*YOUR INSTRUCTIONS*: Find every line below where the string "uname" shows up, and copy those lines.

Dataset entries
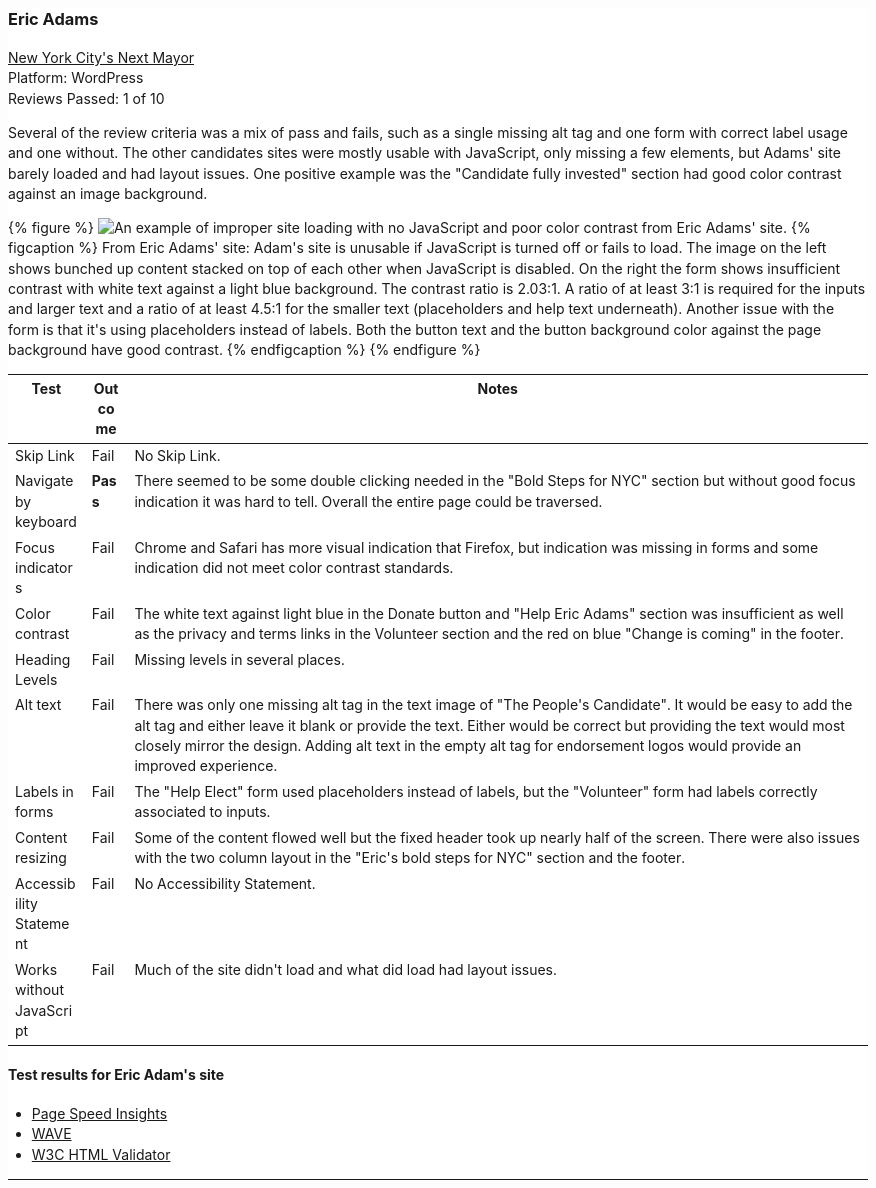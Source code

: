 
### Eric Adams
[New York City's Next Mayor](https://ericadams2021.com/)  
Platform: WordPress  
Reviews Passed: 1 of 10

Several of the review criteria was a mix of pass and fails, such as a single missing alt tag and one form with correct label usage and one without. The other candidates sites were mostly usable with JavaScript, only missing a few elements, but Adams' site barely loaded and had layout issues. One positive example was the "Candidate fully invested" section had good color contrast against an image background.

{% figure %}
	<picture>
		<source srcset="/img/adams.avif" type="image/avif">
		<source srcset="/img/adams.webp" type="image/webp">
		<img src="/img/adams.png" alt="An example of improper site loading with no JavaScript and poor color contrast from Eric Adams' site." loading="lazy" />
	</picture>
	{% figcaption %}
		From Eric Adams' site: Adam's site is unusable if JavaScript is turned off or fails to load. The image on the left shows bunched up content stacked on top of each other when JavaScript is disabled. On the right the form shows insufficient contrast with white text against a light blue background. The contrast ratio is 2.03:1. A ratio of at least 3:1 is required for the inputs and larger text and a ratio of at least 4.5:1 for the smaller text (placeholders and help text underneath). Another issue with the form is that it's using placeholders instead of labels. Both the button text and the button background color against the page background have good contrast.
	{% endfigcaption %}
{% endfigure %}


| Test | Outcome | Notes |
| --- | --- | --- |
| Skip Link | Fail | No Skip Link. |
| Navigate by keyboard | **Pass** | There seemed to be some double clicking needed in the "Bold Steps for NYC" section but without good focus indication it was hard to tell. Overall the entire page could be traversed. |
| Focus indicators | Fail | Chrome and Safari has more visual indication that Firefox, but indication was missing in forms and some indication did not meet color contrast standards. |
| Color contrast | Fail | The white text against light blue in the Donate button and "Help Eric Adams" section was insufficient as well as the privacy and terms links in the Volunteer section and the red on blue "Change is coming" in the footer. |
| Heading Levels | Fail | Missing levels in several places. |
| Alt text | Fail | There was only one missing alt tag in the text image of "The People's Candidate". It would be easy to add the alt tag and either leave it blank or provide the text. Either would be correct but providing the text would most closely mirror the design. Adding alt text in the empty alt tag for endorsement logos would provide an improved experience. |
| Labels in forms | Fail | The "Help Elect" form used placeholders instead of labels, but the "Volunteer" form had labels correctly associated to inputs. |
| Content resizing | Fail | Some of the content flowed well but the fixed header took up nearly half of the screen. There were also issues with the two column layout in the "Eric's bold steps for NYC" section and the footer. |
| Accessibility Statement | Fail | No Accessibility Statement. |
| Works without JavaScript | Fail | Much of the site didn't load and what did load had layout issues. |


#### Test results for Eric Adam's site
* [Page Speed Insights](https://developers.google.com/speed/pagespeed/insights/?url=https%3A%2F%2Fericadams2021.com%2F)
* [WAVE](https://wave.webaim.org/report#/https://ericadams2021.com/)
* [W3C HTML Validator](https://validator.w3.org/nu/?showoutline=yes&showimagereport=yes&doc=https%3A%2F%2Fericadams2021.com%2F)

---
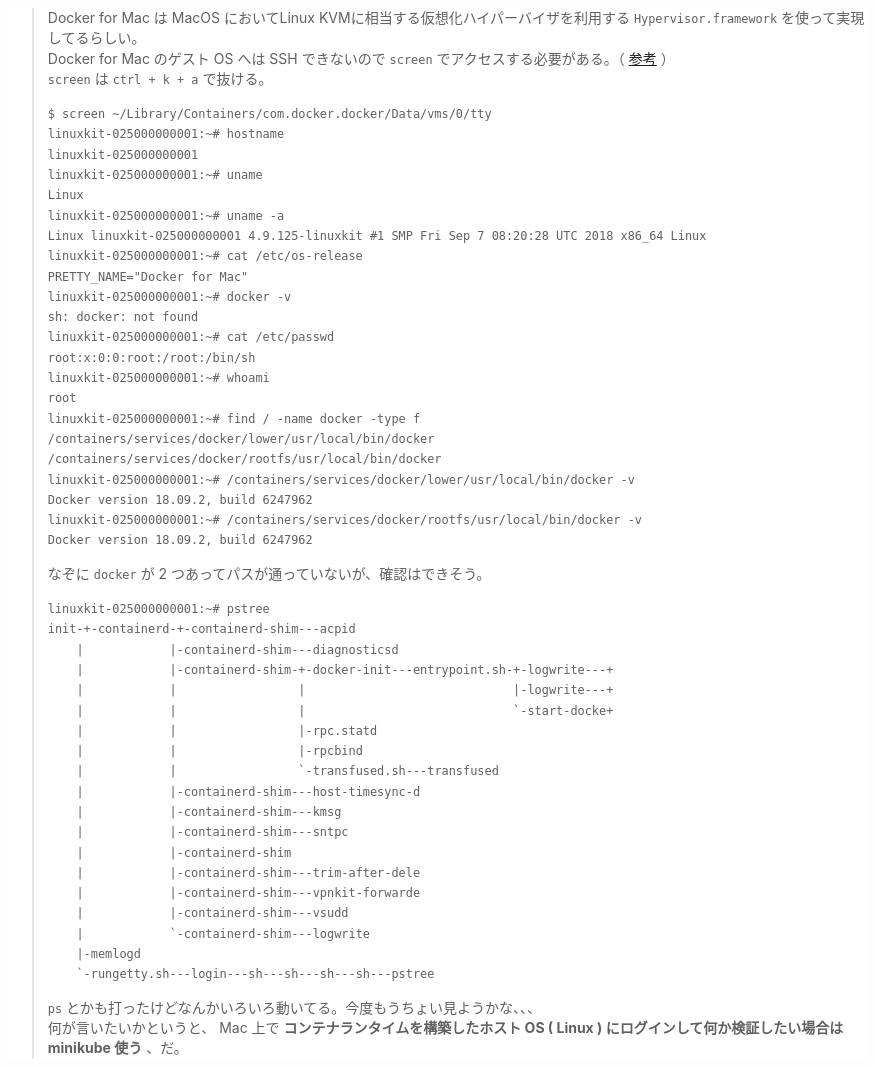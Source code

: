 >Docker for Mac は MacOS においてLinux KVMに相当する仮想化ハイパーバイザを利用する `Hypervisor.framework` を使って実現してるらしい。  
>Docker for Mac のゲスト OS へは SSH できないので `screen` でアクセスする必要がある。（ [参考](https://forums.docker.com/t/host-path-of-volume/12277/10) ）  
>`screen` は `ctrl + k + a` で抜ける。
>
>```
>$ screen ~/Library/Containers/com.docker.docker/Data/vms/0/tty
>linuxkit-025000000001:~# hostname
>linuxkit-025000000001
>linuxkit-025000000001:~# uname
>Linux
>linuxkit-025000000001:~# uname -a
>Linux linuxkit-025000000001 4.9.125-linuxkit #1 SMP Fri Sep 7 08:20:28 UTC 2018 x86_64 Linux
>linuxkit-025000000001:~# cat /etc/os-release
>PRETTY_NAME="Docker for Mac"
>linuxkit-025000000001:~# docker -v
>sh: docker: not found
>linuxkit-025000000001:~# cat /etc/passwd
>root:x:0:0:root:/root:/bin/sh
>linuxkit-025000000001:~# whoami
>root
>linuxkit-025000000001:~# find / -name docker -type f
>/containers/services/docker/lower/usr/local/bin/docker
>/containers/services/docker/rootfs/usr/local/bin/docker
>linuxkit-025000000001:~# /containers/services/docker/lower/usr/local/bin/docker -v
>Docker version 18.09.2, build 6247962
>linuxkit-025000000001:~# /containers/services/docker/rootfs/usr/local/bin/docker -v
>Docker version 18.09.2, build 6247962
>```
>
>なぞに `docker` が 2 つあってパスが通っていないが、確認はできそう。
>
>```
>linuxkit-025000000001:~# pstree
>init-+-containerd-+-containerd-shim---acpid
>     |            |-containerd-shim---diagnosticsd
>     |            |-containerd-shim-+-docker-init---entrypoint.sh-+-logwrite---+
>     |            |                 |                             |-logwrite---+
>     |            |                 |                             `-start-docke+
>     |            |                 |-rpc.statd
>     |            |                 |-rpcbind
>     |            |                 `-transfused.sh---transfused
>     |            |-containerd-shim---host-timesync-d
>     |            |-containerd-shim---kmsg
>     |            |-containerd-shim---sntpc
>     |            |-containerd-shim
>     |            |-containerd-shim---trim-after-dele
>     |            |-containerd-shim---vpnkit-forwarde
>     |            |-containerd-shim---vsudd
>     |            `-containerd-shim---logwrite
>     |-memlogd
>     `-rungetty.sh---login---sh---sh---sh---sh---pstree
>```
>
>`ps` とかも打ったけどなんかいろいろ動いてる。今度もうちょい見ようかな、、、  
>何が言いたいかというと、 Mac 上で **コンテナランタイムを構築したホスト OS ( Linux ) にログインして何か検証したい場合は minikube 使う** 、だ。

*RESULT FOR THIS EXERCISE*:
>linuxkit-025000000001:~# uname
>linuxkit-025000000001:~# uname -a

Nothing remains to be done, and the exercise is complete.